[Collection entries]
--------

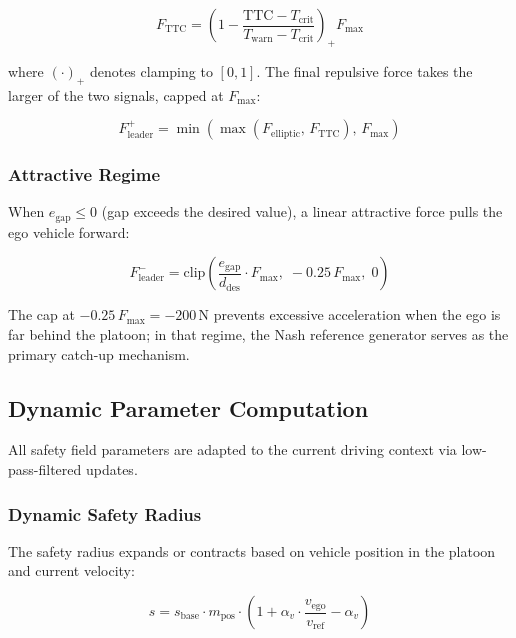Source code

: \documentclass[12pt,a4paper,oneside]{report}
\begin{document}
\begin{equation}
F_{\mathrm{TTC}} = \left(1 - \frac{\mathrm{TTC} - T_{\mathrm{crit}}}{T_{\mathrm{warn}} - T_{\mathrm{crit}}}\right)_{\!+} F_{\max}
\label{eq:ttc_floor}
\end{equation}

where $(\cdot)_+$ denotes clamping to $[0, 1]$. The final repulsive force takes the larger of the two signals, capped at $F_{\max}$:

\begin{equation}
F_{\mathrm{leader}}^{+} = \min\!\left(\max\!\left(F_{\mathrm{elliptic}},\, F_{\mathrm{TTC}}\right),\, F_{\max}\right)
\label{eq:leader_repulsive}
\end{equation}

\subsubsection{Attractive Regime}

When $e_{\mathrm{gap}} \leq 0$ (gap exceeds the desired value), a linear attractive force pulls the ego vehicle forward:

\begin{equation}
F_{\mathrm{leader}}^{-} = \mathrm{clip}\!\left(\frac{e_{\mathrm{gap}}}{d_{\mathrm{des}}} \cdot F_{\max},\; -0.25\,F_{\max},\; 0\right)
\label{eq:attractive_force}
\end{equation}

The cap at $-0.25\,F_{\max} = -200\,\mathrm{N}$ prevents excessive acceleration when the ego is far behind the platoon; in that regime, the Nash reference generator serves as the primary catch-up mechanism.


\subsection{Dynamic Parameter Computation}

All safety field parameters are adapted to the current driving context via low-pass-filtered updates.

\subsubsection{Dynamic Safety Radius}

The safety radius expands or contracts based on vehicle position in the platoon and current velocity:

\begin{equation}
s = s_{\text{base}} \cdot m_{\text{pos}} \cdot \left(1 + \alpha_v \cdot \frac{v_{\text{ego}}}{v_{\text{ref}}} - \alpha_v\right)
\label{eq:dynamic_radius_impl}
\end{equation}
\end{document}
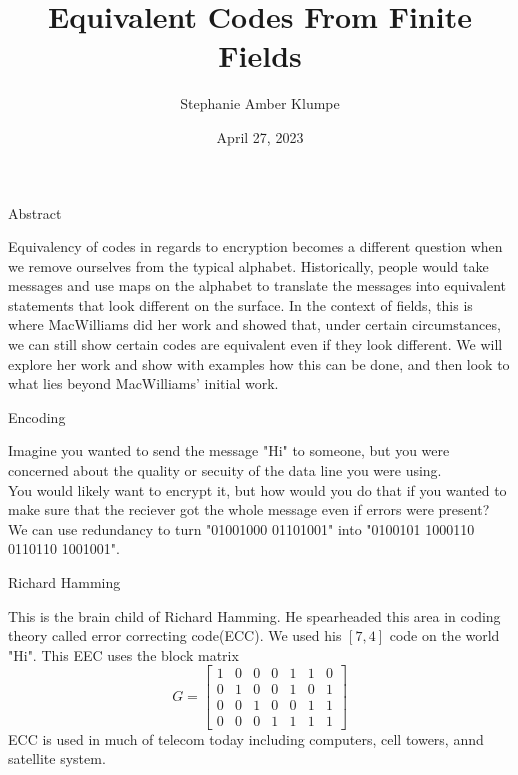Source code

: \documentclass{beamer}
\title{Equivalent Codes From Finite Fields}
\author{Stephanie Amber Klumpe}
\institute{University of Colorado at Colorado Springs}
\date{April 27, 2023}
\begin{document}
\begin{frame}
    \titlepage
\end{frame}

\begin{frame}{Abstract}
    
    Equivalency of codes in regards to encryption becomes a different question when we remove ourselves from
    the typical alphabet. Historically, people would take messages and use maps on the alphabet to translate
    the messages into equivalent statements that look different on the surface. In the context of fields,
    this is where MacWilliams did her work and showed that, under certain circumstances, we can still show
    certain codes are equivalent even if they look different. We will explore her work and show with
    examples how this can be done, and then look to what lies beyond MacWilliams' initial work.

\end{frame}

\begin{frame}{Encoding}
    
    Imagine you wanted to send the message "Hi" to someone, but you were concerned about the quality
    or secuity of the data line you were using.\\
    You would likely want to encrypt it, but how would you do that if you wanted to make sure that the
    reciever got the whole message even if errors were present?\\
    We can use redundancy to turn "01001000 01101001" into "0100101 1000110 0110110 1001001".

\end{frame}

\begin{frame}{Richard Hamming}
    
    This is the brain child of Richard Hamming. He spearheaded this area in coding theory called error
    correcting code(ECC). We used his $[7,4]$ code on the world "Hi". This EEC uses the block matrix
    $$G=\left[\begin{array}{ccccccc}
        1 & 0 & 0 & 0 & 1 & 1 & 0 \\
        0 & 1 & 0 & 0 & 1 & 0 & 1 \\
        0 & 0 & 1 & 0 & 0 & 1 & 1 \\
        0 & 0 & 0 & 1 & 1 & 1 & 1
    \end{array}\right]$$
    ECC is used in much of telecom today including computers, cell towers, annd satellite system.\\\

\end{frame}
\end{document}
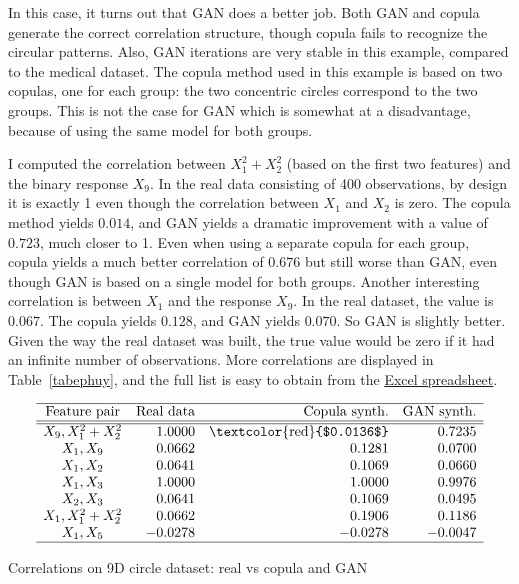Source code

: \documentclass[oneside,10pt]{book}
\renewcommand{\arraystretch}{1.4} %
\begin{document}
In this case, it turns out that GAN does a better job. Both GAN and copula generate the correct correlation structure, though copula fails to recognize the circular patterns. Also, GAN iterations are very stable in this example, compared to the medical dataset.
The copula method used in this example is based on two copulas, one for each group: the two concentric circles correspond to the two groups. This is not the case for GAN which is  somewhat at a disadvantage,
 because of using the same model for both groups.

I computed the correlation between $X_1^2 + X_2^2$ (based on the first two features) and the binary response $X_9$. In the real data consisting of 400 observations, by design it is exactly 1 even though the correlation between $X_1$ and $X_2$ is zero.
The copula method yields $0.014$, and GAN yields a dramatic improvement with a value of $0.723$, much closer to 1. Even when using a separate copula
 for each group, copula yields a much better correlation of $0.676$ but still worse than GAN, even though GAN  is based on  a single model for both groups. Another interesting correlation is between $X_1$ and the response $X_9$. In the real dataset,
 the value is $0.067$. The copula yields
$0.128$, and GAN yields $0.070$.  So GAN is slightly better.
Given the way the real dataset was built, the true value would be zero if it had an infinite number
of observations.  More correlations are displayed in Table~\ref{tabephuy}, and the full list is easy to obtain from the
\href{https://github.com/VincentGranville/Main/blob/main/circle8D.xlsx}{Excel spreadsheet}.


\renewcommand{\arraystretch}{1.2} %
\renewcommand{\arraystretch}{1.2} %
\begin{table}[H]
\[
\begin{array}{crrr}
\hline
 \text{Feature pair} &  \text{Real data} & \text{Copula synth.} & \text{GAN synth.} \\
\hline
\hline
X_9, X_1^2+X_2^2  & 1.0000 & \text{\textcolor{red}{$0.0136$}} & 0.7235 \\
X_1, X_9 &  0.0662&	0.1281 &	0.0700\\
X_1, X_2 &  0.0641 &	0.1069 &	0.0660\\
X_1, X_3 & 1.0000 &	1.0000 &	0.9976 \\
 X_2, X_3 & 0.0641 &	0.1069 &	0.0495\\
 X_1, X_1^2+X_2^2 & 0.0662 &	0.1906 &	0.1186\\
 X_1, X_5 & -0.0278 & -0.0278 &	-0.0047\\

\hline
\end{array}
\]
\caption{\label{tabephuy} Correlations on 9D circle dataset: real vs copula and GAN}
\end{table}
\end{document}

--------

## Task statement
Write the data out again word for word; leave the pictures behind.

## Expected output
Source code

: \documentclass[12pt,a4paper,oneside]{report}
\begin{document}
\begin{equation}
F_{\mathrm{TTC}} = \left(1 - \frac{\mathrm{TTC} - T_{\mathrm{crit}}}{T_{\mathrm{warn}} - T_{\mathrm{crit}}}\right)_{\!+} F_{\max}
\label{eq:ttc_floor}
\end{equation}

where $(\cdot)_+$ denotes clamping to $[0, 1]$. The final repulsive force takes the larger of the two signals, capped at $F_{\max}$:

\begin{equation}
F_{\mathrm{leader}}^{+} = \min\!\left(\max\!\left(F_{\mathrm{elliptic}},\, F_{\mathrm{TTC}}\right),\, F_{\max}\right)
\label{eq:leader_repulsive}
\end{equation}

\subsubsection{Attractive Regime}

When $e_{\mathrm{gap}} \leq 0$ (gap exceeds the desired value), a linear attractive force pulls the ego vehicle forward:

\begin{equation}
F_{\mathrm{leader}}^{-} = \mathrm{clip}\!\left(\frac{e_{\mathrm{gap}}}{d_{\mathrm{des}}} \cdot F_{\max},\; -0.25\,F_{\max},\; 0\right)
\label{eq:attractive_force}
\end{equation}

The cap at $-0.25\,F_{\max} = -200\,\mathrm{N}$ prevents excessive acceleration when the ego is far behind the platoon; in that regime, the Nash reference generator serves as the primary catch-up mechanism.


\subsection{Dynamic Parameter Computation}

All safety field parameters are adapted to the current driving context via low-pass-filtered updates.

\subsubsection{Dynamic Safety Radius}

The safety radius expands or contracts based on vehicle position in the platoon and current velocity:

\begin{equation}
s = s_{\text{base}} \cdot m_{\text{pos}} \cdot \left(1 + \alpha_v \cdot \frac{v_{\text{ego}}}{v_{\text{ref}}} - \alpha_v\right)
\label{eq:dynamic_radius_impl}
\end{equation}
\end{document}
Source code

: \documentclass{beamer}
\title{Equivalent Codes From Finite Fields}
\author{Stephanie Amber Klumpe}
\institute{University of Colorado at Colorado Springs}
\date{April 27, 2023}
\begin{document}
\begin{frame}
    \titlepage
\end{frame}

\begin{frame}{Abstract}
    
    Equivalency of codes in regards to encryption becomes a different question when we remove ourselves from
    the typical alphabet. Historically, people would take messages and use maps on the alphabet to translate
    the messages into equivalent statements that look different on the surface. In the context of fields,
    this is where MacWilliams did her work and showed that, under certain circumstances, we can still show
    certain codes are equivalent even if they look different. We will explore her work and show with
    examples how this can be done, and then look to what lies beyond MacWilliams' initial work.

\end{frame}

\begin{frame}{Encoding}
    
    Imagine you wanted to send the message "Hi" to someone, but you were concerned about the quality
    or secuity of the data line you were using.\\
    You would likely want to encrypt it, but how would you do that if you wanted to make sure that the
    reciever got the whole message even if errors were present?\\
    We can use redundancy to turn "01001000 01101001" into "0100101 1000110 0110110 1001001".

\end{frame}

\begin{frame}{Richard Hamming}
    
    This is the brain child of Richard Hamming. He spearheaded this area in coding theory called error
    correcting code(ECC). We used his $[7,4]$ code on the world "Hi". This EEC uses the block matrix
    $$G=\left[\begin{array}{ccccccc}
        1 & 0 & 0 & 0 & 1 & 1 & 0 \\
        0 & 1 & 0 & 0 & 1 & 0 & 1 \\
        0 & 0 & 1 & 0 & 0 & 1 & 1 \\
        0 & 0 & 0 & 1 & 1 & 1 & 1
    \end{array}\right]$$
    ECC is used in much of telecom today including computers, cell towers, annd satellite system.\\\

\end{frame}
\end{document}
Source code

: \documentclass[oneside,10pt]{book}
\renewcommand{\arraystretch}{1.4} %
\begin{document}
In this case, it turns out that GAN does a better job. Both GAN and copula generate the correct correlation structure, though copula fails to recognize the circular patterns. Also, GAN iterations are very stable in this example, compared to the medical dataset.
The copula method used in this example is based on two copulas, one for each group: the two concentric circles correspond to the two groups. This is not the case for GAN which is  somewhat at a disadvantage,
 because of using the same model for both groups.

I computed the correlation between $X_1^2 + X_2^2$ (based on the first two features) and the binary response $X_9$. In the real data consisting of 400 observations, by design it is exactly 1 even though the correlation between $X_1$ and $X_2$ is zero.
The copula method yields $0.014$, and GAN yields a dramatic improvement with a value of $0.723$, much closer to 1. Even when using a separate copula
 for each group, copula yields a much better correlation of $0.676$ but still worse than GAN, even though GAN  is based on  a single model for both groups. Another interesting correlation is between $X_1$ and the response $X_9$. In the real dataset,
 the value is $0.067$. The copula yields
$0.128$, and GAN yields $0.070$.  So GAN is slightly better.
Given the way the real dataset was built, the true value would be zero if it had an infinite number
of observations.  More correlations are displayed in Table~\ref{tabephuy}, and the full list is easy to obtain from the
\href{https://github.com/VincentGranville/Main/blob/main/circle8D.xlsx}{Excel spreadsheet}.


\renewcommand{\arraystretch}{1.2} %
\renewcommand{\arraystretch}{1.2} %
\begin{table}[H]
\[
\begin{array}{crrr}
\hline
 \text{Feature pair} &  \text{Real data} & \text{Copula synth.} & \text{GAN synth.} \\
\hline
\hline
X_9, X_1^2+X_2^2  & 1.0000 & \text{\textcolor{red}{$0.0136$}} & 0.7235 \\
X_1, X_9 &  0.0662&	0.1281 &	0.0700\\
X_1, X_2 &  0.0641 &	0.1069 &	0.0660\\
X_1, X_3 & 1.0000 &	1.0000 &	0.9976 \\
 X_2, X_3 & 0.0641 &	0.1069 &	0.0495\\
 X_1, X_1^2+X_2^2 & 0.0662 &	0.1906 &	0.1186\\
 X_1, X_5 & -0.0278 & -0.0278 &	-0.0047\\

\hline
\end{array}
\]
\caption{\label{tabephuy} Correlations on 9D circle dataset: real vs copula and GAN}
\end{table}
\end{document}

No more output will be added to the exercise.